13/01/16 

An exhibition of photographs created by users of the Cathedral Archer Project, will offer visitors unfamiliar perspectives on Sheffield’s people, buildings, streets and open spaces.

Beyond Street View represents the second phase of Street View, a project initiated and developed by the Open College of the Arts that gave clients of Sheffield’s Archer Project – a charity supporting the homeless and vulnerable – the opportunity to use photography to represent their everyday worlds and the challenges they face.

BeyondStreetView

Every Monday throughout the summer of 2015, those taking part in the project came together to talk about the ups and downs of life in Britain and life in general, before piling into the Archer Project’s Ford Transit, armed with no-frills disposable cameras, to tour Sheffield and visualise whatever had come up in the sessions. These structured sessions were a lead-in to members of the group taking cameras away with them to spend the next week photographing the things they came across in their day to day lives. In October, 20 photographs from the project were exhibited in Sheffield Winter Garden as part of the annual Off the Shelf festival, and will also be on display at Edge Hill University in February.

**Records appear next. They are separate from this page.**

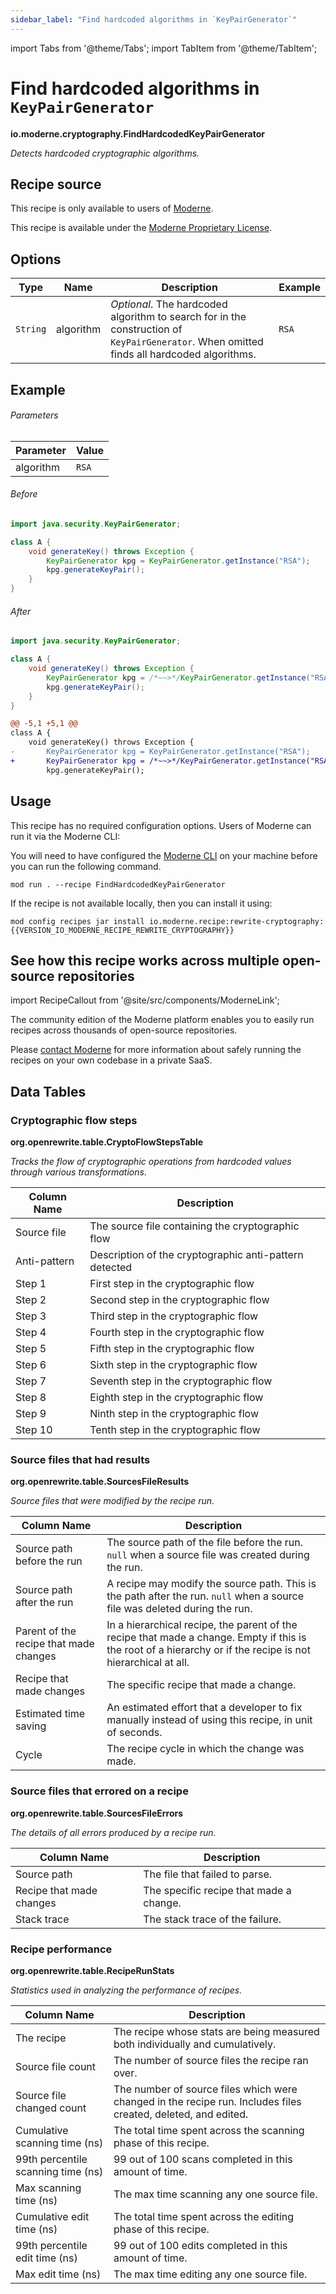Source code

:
 ```yaml
---
sidebar_label: "Find hardcoded algorithms in `KeyPairGenerator`"
---
```


import Tabs from '@theme/Tabs';
import TabItem from '@theme/TabItem';

# Find hardcoded algorithms in `KeyPairGenerator`

**io.moderne.cryptography.FindHardcodedKeyPairGenerator**

_Detects hardcoded cryptographic algorithms._

## Recipe source

This recipe is only available to users of [Moderne](https://docs.moderne.io/).


This recipe is available under the [Moderne Proprietary License](https://docs.moderne.io/licensing/overview).

## Options

| Type | Name | Description | Example |
| -- | -- | -- | -- |
| `String` | algorithm | *Optional*. The hardcoded algorithm to search for in the construction of `KeyPairGenerator`. When omitted finds all hardcoded algorithms. | `RSA` |

## Example

###### Parameters
| Parameter | Value |
| -- | -- |
|algorithm|`RSA`|


<Tabs groupId="beforeAfter">
<TabItem value="java" label="java">


###### Before
```java
import java.security.KeyPairGenerator;

class A {
    void generateKey() throws Exception {
        KeyPairGenerator kpg = KeyPairGenerator.getInstance("RSA");
        kpg.generateKeyPair();
    }
}
```

###### After
```java
import java.security.KeyPairGenerator;

class A {
    void generateKey() throws Exception {
        KeyPairGenerator kpg = /*~~>*/KeyPairGenerator.getInstance("RSA");
        kpg.generateKeyPair();
    }
}
```

</TabItem>
<TabItem value="diff" label="Diff" >

```diff
@@ -5,1 +5,1 @@
class A {
    void generateKey() throws Exception {
-       KeyPairGenerator kpg = KeyPairGenerator.getInstance("RSA");
+       KeyPairGenerator kpg = /*~~>*/KeyPairGenerator.getInstance("RSA");
        kpg.generateKeyPair();
```
</TabItem>
</Tabs>


## Usage

This recipe has no required configuration options. Users of Moderne can run it via the Moderne CLI:
<Tabs groupId="projectType">


<TabItem value="moderne-cli" label="Moderne CLI">

You will need to have configured the [Moderne CLI](https://docs.moderne.io/user-documentation/moderne-cli/getting-started/cli-intro) on your machine before you can run the following command.

```shell title="shell"
mod run . --recipe FindHardcodedKeyPairGenerator
```

If the recipe is not available locally, then you can install it using:
```shell
mod config recipes jar install io.moderne.recipe:rewrite-cryptography:{{VERSION_IO_MODERNE_RECIPE_REWRITE_CRYPTOGRAPHY}}
```
</TabItem>
</Tabs>

## See how this recipe works across multiple open-source repositories

import RecipeCallout from '@site/src/components/ModerneLink';

<RecipeCallout link="https://app.moderne.io/recipes/io.moderne.cryptography.FindHardcodedKeyPairGenerator" />

The community edition of the Moderne platform enables you to easily run recipes across thousands of open-source repositories.

Please [contact Moderne](https://moderne.io/product) for more information about safely running the recipes on your own codebase in a private SaaS.
## Data Tables

<Tabs groupId="data-tables">
<TabItem value="org.openrewrite.table.CryptoFlowStepsTable" label="CryptoFlowStepsTable">

### Cryptographic flow steps
**org.openrewrite.table.CryptoFlowStepsTable**

_Tracks the flow of cryptographic operations from hardcoded values through various transformations._

| Column Name | Description |
| ----------- | ----------- |
| Source file | The source file containing the cryptographic flow |
| Anti-pattern | Description of the cryptographic anti-pattern detected |
| Step 1 | First step in the cryptographic flow |
| Step 2 | Second step in the cryptographic flow |
| Step 3 | Third step in the cryptographic flow |
| Step 4 | Fourth step in the cryptographic flow |
| Step 5 | Fifth step in the cryptographic flow |
| Step 6 | Sixth step in the cryptographic flow |
| Step 7 | Seventh step in the cryptographic flow |
| Step 8 | Eighth step in the cryptographic flow |
| Step 9 | Ninth step in the cryptographic flow |
| Step 10 | Tenth step in the cryptographic flow |

</TabItem>

<TabItem value="org.openrewrite.table.SourcesFileResults" label="SourcesFileResults">

### Source files that had results
**org.openrewrite.table.SourcesFileResults**

_Source files that were modified by the recipe run._

| Column Name | Description |
| ----------- | ----------- |
| Source path before the run | The source path of the file before the run. `null` when a source file was created during the run. |
| Source path after the run | A recipe may modify the source path. This is the path after the run. `null` when a source file was deleted during the run. |
| Parent of the recipe that made changes | In a hierarchical recipe, the parent of the recipe that made a change. Empty if this is the root of a hierarchy or if the recipe is not hierarchical at all. |
| Recipe that made changes | The specific recipe that made a change. |
| Estimated time saving | An estimated effort that a developer to fix manually instead of using this recipe, in unit of seconds. |
| Cycle | The recipe cycle in which the change was made. |

</TabItem>

<TabItem value="org.openrewrite.table.SourcesFileErrors" label="SourcesFileErrors">

### Source files that errored on a recipe
**org.openrewrite.table.SourcesFileErrors**

_The details of all errors produced by a recipe run._

| Column Name | Description |
| ----------- | ----------- |
| Source path | The file that failed to parse. |
| Recipe that made changes | The specific recipe that made a change. |
| Stack trace | The stack trace of the failure. |

</TabItem>

<TabItem value="org.openrewrite.table.RecipeRunStats" label="RecipeRunStats">

### Recipe performance
**org.openrewrite.table.RecipeRunStats**

_Statistics used in analyzing the performance of recipes._

| Column Name | Description |
| ----------- | ----------- |
| The recipe | The recipe whose stats are being measured both individually and cumulatively. |
| Source file count | The number of source files the recipe ran over. |
| Source file changed count | The number of source files which were changed in the recipe run. Includes files created, deleted, and edited. |
| Cumulative scanning time (ns) | The total time spent across the scanning phase of this recipe. |
| 99th percentile scanning time (ns) | 99 out of 100 scans completed in this amount of time. |
| Max scanning time (ns) | The max time scanning any one source file. |
| Cumulative edit time (ns) | The total time spent across the editing phase of this recipe. |
| 99th percentile edit time (ns) | 99 out of 100 edits completed in this amount of time. |
| Max edit time (ns) | The max time editing any one source file. |

</TabItem>

</Tabs>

Although the Winter Garden show was always intended to feature a relatively small number of images, the scale of the project meant that a huge number of photographs – well over 1000 – were produced. For Beyond Street View, Archer’s clients were asked to revisit the archive and – using the actual prints of their work that they were given each week – quickly create and sequence a new selection that offered an alternative interpretation of the project.

Beyond Street View was produced with the support of photographer Mark Harvey. Mark was also central to the development and delivery of Street View and in 2016 joins the team of resident artists at Bank Street Arts, with a view to exploring both his own practice and his collaborative work with the Archer Project and its clients.